Stored entries:
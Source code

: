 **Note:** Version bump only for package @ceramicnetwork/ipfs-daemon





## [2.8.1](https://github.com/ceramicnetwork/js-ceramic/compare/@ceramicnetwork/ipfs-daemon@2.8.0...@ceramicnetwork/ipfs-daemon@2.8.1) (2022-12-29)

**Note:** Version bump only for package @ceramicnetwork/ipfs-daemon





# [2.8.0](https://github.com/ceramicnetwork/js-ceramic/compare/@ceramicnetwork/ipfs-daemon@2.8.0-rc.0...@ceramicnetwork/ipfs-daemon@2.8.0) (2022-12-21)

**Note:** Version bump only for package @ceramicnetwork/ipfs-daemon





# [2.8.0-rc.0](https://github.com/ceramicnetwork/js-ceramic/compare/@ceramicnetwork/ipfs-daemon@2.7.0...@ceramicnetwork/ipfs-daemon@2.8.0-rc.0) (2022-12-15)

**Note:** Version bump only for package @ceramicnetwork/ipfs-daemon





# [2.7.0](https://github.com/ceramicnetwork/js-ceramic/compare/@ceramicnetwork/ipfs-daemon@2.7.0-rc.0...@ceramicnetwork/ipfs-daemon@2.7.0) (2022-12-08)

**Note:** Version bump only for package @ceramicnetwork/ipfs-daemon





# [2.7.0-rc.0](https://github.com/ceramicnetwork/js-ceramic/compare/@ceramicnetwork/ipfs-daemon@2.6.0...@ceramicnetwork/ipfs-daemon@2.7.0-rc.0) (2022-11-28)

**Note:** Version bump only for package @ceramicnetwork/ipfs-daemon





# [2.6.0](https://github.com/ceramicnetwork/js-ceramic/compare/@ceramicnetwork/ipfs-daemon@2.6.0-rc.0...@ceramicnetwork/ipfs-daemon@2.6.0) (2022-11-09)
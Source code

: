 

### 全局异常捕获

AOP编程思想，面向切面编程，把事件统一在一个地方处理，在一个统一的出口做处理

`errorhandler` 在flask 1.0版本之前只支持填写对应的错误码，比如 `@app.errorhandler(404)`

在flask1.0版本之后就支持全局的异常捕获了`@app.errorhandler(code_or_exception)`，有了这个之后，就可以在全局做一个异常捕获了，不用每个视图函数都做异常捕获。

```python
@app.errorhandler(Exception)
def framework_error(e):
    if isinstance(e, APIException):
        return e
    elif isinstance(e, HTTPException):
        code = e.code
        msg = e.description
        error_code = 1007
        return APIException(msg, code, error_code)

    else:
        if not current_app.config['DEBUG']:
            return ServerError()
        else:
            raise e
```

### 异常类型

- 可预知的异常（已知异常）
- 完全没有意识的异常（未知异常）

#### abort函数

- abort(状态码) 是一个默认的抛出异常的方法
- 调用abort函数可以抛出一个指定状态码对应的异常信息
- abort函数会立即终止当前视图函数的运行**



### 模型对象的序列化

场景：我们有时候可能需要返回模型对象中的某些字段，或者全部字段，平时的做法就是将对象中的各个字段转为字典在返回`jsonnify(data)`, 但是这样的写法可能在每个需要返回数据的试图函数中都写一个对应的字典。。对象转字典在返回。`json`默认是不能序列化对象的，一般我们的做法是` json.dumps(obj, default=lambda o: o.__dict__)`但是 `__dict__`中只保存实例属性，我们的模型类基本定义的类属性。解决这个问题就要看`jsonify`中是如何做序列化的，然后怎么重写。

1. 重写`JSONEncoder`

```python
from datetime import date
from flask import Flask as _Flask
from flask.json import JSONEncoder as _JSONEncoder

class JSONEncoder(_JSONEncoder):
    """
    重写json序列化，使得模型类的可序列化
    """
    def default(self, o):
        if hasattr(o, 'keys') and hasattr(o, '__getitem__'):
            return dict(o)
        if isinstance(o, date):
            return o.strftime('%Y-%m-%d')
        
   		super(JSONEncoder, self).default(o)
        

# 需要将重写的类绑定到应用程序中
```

• [Task directions] Could you repeat every record above exactly as it stands?

• [Answer for this exercise]
Source code

: **Note:** Version bump only for package @ceramicnetwork/ipfs-daemon





## [2.8.1](https://github.com/ceramicnetwork/js-ceramic/compare/@ceramicnetwork/ipfs-daemon@2.8.0...@ceramicnetwork/ipfs-daemon@2.8.1) (2022-12-29)

**Note:** Version bump only for package @ceramicnetwork/ipfs-daemon





# [2.8.0](https://github.com/ceramicnetwork/js-ceramic/compare/@ceramicnetwork/ipfs-daemon@2.8.0-rc.0...@ceramicnetwork/ipfs-daemon@2.8.0) (2022-12-21)

**Note:** Version bump only for package @ceramicnetwork/ipfs-daemon





# [2.8.0-rc.0](https://github.com/ceramicnetwork/js-ceramic/compare/@ceramicnetwork/ipfs-daemon@2.7.0...@ceramicnetwork/ipfs-daemon@2.8.0-rc.0) (2022-12-15)

**Note:** Version bump only for package @ceramicnetwork/ipfs-daemon





# [2.7.0](https://github.com/ceramicnetwork/js-ceramic/compare/@ceramicnetwork/ipfs-daemon@2.7.0-rc.0...@ceramicnetwork/ipfs-daemon@2.7.0) (2022-12-08)

**Note:** Version bump only for package @ceramicnetwork/ipfs-daemon





# [2.7.0-rc.0](https://github.com/ceramicnetwork/js-ceramic/compare/@ceramicnetwork/ipfs-daemon@2.6.0...@ceramicnetwork/ipfs-daemon@2.7.0-rc.0) (2022-11-28)

**Note:** Version bump only for package @ceramicnetwork/ipfs-daemon





# [2.6.0](https://github.com/ceramicnetwork/js-ceramic/compare/@ceramicnetwork/ipfs-daemon@2.6.0-rc.0...@ceramicnetwork/ipfs-daemon@2.6.0) (2022-11-09)
Source code

: 

### 全局异常捕获

AOP编程思想，面向切面编程，把事件统一在一个地方处理，在一个统一的出口做处理

`errorhandler` 在flask 1.0版本之前只支持填写对应的错误码，比如 `@app.errorhandler(404)`

在flask1.0版本之后就支持全局的异常捕获了`@app.errorhandler(code_or_exception)`，有了这个之后，就可以在全局做一个异常捕获了，不用每个视图函数都做异常捕获。

```python
@app.errorhandler(Exception)
def framework_error(e):
    if isinstance(e, APIException):
        return e
    elif isinstance(e, HTTPException):
        code = e.code
        msg = e.description
        error_code = 1007
        return APIException(msg, code, error_code)

    else:
        if not current_app.config['DEBUG']:
            return ServerError()
        else:
            raise e
```

### 异常类型

- 可预知的异常（已知异常）
- 完全没有意识的异常（未知异常）

#### abort函数

- abort(状态码) 是一个默认的抛出异常的方法
- 调用abort函数可以抛出一个指定状态码对应的异常信息
- abort函数会立即终止当前视图函数的运行**



### 模型对象的序列化

场景：我们有时候可能需要返回模型对象中的某些字段，或者全部字段，平时的做法就是将对象中的各个字段转为字典在返回`jsonnify(data)`, 但是这样的写法可能在每个需要返回数据的试图函数中都写一个对应的字典。。对象转字典在返回。`json`默认是不能序列化对象的，一般我们的做法是` json.dumps(obj, default=lambda o: o.__dict__)`但是 `__dict__`中只保存实例属性，我们的模型类基本定义的类属性。解决这个问题就要看`jsonify`中是如何做序列化的，然后怎么重写。

1. 重写`JSONEncoder`

```python
from datetime import date
from flask import Flask as _Flask
from flask.json import JSONEncoder as _JSONEncoder

class JSONEncoder(_JSONEncoder):
    """
    重写json序列化，使得模型类的可序列化
    """
    def default(self, o):
        if hasattr(o, 'keys') and hasattr(o, '__getitem__'):
            return dict(o)
        if isinstance(o, date):
            return o.strftime('%Y-%m-%d')
        
   		super(JSONEncoder, self).default(o)
        

# 需要将重写的类绑定到应用程序中
```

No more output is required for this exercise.